In examples, the security detection component 114 can be configured to select a portion of data to process. For example, the security detection component 114 can select a number of bits/bytes of data and/or a particular portion of the data, such as a predetermined number of bits/bytes (e.g., 1500 bits/bytes, 15,0000 bits/bytes, 500 bits/bytes, and so on), header/footer/body data, metadata, a particular number of bits/bytes within a particular portion the data, and so on. In examples, the security detection component 114 can determine a type of the data (e.g., file system data, network traffic data, runtime data, non-image-based data, data stored in volatile memory, data stored in non-volatile memory, behavioral data, and so on) and select a particular portion of the data and/or a number of bits/bytes based on the type of data. For instance, it can be determined through machine learning or other techniques that evaluating a particular section of data (e.g., a header, a footer, a section of a payload, etc.) for a particular type of data accurately detects threats associated with the type of data by more than a threshold (e.g., 99% of the time). As such, the security detection component 114 can select the particular section within each piece of data (e.g., file) and refrain from selecting other sections of the piece of data.


To illustrate, the security detection component 114 can process a portion of data while refraining from processing another portion of the data (or at least initially refraining from processing the other portion). For example, the security detection component 114 can process a predetermined number of bytes of each file, such as a first 1500 bytes of each file, a second 1500 bytes of each file, or a last 1500 bytes of each file, to generate an n-dimensional representation for each file. In some examples, an initial portion of data (e.g., a file) can include a header that designates execution points within the data. In cases where malware or other threats are associated with a header and/or execution points, which can frequently be the case, the representation the security detection component 114 can efficiently process data by generating an n-dimensional representation based on the data within the header.
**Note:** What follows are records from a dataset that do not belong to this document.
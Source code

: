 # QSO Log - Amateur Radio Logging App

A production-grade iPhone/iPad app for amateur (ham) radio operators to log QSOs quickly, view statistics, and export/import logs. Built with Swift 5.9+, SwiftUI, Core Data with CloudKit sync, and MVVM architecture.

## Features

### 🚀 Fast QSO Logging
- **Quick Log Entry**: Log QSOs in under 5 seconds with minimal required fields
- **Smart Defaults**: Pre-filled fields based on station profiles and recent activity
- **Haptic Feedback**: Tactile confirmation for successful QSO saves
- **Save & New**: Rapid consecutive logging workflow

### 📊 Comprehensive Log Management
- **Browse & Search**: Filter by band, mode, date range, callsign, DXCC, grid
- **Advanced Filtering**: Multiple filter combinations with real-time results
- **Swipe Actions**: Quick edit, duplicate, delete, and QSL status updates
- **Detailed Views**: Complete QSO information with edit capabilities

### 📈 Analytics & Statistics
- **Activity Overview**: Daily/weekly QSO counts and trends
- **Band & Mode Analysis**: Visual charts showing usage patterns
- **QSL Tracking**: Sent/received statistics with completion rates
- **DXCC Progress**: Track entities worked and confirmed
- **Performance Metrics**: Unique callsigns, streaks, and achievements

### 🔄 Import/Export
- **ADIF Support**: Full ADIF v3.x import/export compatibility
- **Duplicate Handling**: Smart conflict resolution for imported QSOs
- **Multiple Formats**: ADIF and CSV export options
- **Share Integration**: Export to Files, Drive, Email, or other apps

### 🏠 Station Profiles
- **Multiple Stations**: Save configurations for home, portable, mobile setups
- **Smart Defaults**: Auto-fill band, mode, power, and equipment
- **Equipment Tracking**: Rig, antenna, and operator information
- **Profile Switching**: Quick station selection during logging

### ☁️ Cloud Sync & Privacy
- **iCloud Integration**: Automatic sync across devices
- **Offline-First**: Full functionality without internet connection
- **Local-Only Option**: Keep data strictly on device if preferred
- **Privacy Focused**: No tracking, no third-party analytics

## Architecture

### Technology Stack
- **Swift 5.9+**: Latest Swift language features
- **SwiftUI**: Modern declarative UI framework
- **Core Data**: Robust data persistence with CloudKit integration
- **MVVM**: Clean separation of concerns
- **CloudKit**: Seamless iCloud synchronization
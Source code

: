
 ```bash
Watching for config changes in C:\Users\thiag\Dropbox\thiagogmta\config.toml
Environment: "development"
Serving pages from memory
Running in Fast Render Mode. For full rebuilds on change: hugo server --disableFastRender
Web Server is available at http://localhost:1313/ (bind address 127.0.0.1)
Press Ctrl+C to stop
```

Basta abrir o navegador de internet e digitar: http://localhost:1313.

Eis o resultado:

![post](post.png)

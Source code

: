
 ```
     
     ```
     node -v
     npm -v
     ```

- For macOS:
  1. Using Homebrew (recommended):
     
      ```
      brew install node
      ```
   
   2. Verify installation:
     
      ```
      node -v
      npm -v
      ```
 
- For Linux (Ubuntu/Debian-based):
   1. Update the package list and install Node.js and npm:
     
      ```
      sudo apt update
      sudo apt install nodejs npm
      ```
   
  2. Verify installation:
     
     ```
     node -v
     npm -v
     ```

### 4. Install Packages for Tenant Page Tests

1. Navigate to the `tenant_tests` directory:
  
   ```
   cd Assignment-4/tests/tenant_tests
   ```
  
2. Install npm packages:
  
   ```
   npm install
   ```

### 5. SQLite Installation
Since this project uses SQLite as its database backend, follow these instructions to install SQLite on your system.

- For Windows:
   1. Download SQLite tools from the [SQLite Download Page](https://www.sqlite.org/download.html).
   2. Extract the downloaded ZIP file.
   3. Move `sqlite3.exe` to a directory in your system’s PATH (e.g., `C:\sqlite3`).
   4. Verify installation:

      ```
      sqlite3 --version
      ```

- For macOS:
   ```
An n-dimensional representation can include a variety of representations, such as an n-dimensional point cloud or other plurality of points, an n-dimensional map, an n-dimensional model (e.g., mesh model, wireframe model, etc.), and so on. The term “n” can represent any integer. In some examples, an n-dimensional representation can include surfaces, vertices, corners, edges, etc. In some examples, an n-dimensional representation can be visualized by a human, while in other examples an n-dimensional representation may not able to be visualized by a human. In some examples, data representing an n-dimensional representation (e.g., coordinates of points, surfaces, edges, corners, vertices, etc.) can be stored in an array, matrix, list, or any other data structure.


In examples, an n-dimensional representation can be represented within a coordinate system. A coordinate system can include a number line, a cartesian coordinate system, a polar coordinate system, a homogeneous coordinate system, a cylindrical or spherical coordinate system, etc. Although some examples are discussed herein in the context of two- or three-dimensional representations represented in two- or three-dimensional coordinate systems, the techniques and architectures can generate a representation of any number of dimensions and/or a representation can be represented in any type of coordinate system.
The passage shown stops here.